--- Prompt ---
A single number is required: the count of lines in the records below that contain the word "Determination".

--- Provided information ---
########################################

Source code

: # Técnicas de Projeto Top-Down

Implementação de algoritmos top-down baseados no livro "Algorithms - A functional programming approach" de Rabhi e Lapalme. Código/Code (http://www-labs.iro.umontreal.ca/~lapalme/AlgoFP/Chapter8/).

########################################

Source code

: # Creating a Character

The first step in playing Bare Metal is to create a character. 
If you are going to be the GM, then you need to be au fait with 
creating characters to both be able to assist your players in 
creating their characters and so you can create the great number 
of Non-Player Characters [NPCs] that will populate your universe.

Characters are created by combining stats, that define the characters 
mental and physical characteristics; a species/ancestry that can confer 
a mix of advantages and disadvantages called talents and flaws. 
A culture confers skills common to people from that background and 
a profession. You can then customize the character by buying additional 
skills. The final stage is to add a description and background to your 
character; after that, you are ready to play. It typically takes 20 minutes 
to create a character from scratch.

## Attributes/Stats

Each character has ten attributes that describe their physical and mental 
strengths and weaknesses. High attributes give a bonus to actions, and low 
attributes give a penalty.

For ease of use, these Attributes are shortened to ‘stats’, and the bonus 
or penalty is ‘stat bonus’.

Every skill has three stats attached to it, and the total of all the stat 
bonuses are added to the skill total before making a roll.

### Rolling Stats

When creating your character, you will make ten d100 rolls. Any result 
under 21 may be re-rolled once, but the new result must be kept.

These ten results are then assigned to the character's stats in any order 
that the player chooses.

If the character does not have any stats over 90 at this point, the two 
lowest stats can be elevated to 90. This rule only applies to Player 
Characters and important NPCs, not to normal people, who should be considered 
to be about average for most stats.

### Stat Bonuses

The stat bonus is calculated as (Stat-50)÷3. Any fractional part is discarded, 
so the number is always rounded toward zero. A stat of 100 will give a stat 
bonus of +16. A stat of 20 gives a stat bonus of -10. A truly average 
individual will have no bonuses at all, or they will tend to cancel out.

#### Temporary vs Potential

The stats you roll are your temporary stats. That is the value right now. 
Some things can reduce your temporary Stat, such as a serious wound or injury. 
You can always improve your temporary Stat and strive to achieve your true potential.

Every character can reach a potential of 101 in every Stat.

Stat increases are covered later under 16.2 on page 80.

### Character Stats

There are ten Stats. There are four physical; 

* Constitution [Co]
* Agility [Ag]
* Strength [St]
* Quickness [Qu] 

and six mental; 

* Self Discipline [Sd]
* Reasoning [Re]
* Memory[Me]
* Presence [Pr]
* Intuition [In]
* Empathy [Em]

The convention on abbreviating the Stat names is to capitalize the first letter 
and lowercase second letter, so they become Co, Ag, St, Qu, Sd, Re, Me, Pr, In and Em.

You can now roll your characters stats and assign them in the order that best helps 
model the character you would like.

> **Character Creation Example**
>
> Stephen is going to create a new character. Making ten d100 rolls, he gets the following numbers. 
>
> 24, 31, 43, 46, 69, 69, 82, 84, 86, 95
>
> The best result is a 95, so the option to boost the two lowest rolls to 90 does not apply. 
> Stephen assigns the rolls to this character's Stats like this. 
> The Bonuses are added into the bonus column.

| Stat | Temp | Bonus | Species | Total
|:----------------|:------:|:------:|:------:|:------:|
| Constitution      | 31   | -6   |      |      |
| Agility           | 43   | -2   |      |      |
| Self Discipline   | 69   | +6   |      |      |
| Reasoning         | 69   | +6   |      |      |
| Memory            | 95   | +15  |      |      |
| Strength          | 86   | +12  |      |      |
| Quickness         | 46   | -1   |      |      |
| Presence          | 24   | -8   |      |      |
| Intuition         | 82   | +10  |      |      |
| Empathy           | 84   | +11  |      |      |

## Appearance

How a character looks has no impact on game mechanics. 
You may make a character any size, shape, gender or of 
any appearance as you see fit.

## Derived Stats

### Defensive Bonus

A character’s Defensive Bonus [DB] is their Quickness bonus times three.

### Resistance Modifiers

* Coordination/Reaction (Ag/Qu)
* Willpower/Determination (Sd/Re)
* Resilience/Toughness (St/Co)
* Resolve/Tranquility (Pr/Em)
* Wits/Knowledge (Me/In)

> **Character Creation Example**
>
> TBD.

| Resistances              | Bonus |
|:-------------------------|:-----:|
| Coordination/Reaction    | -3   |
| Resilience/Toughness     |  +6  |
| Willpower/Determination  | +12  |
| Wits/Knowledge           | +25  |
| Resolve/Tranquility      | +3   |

########################################

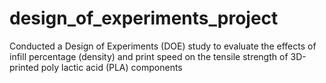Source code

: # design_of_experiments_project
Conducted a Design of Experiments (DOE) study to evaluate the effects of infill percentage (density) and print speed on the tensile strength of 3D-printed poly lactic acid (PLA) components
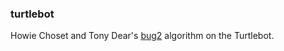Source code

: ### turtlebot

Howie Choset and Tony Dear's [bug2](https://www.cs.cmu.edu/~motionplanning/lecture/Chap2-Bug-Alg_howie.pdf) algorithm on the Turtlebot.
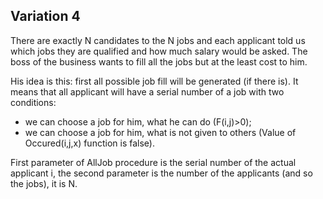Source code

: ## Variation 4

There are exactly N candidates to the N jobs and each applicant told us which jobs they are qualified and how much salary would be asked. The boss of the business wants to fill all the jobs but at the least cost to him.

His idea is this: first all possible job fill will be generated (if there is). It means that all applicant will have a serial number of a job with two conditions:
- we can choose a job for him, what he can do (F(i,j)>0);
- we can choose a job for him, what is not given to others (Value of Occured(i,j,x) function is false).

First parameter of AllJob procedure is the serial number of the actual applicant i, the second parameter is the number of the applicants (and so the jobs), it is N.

########################################

--- Solution to this task ---
2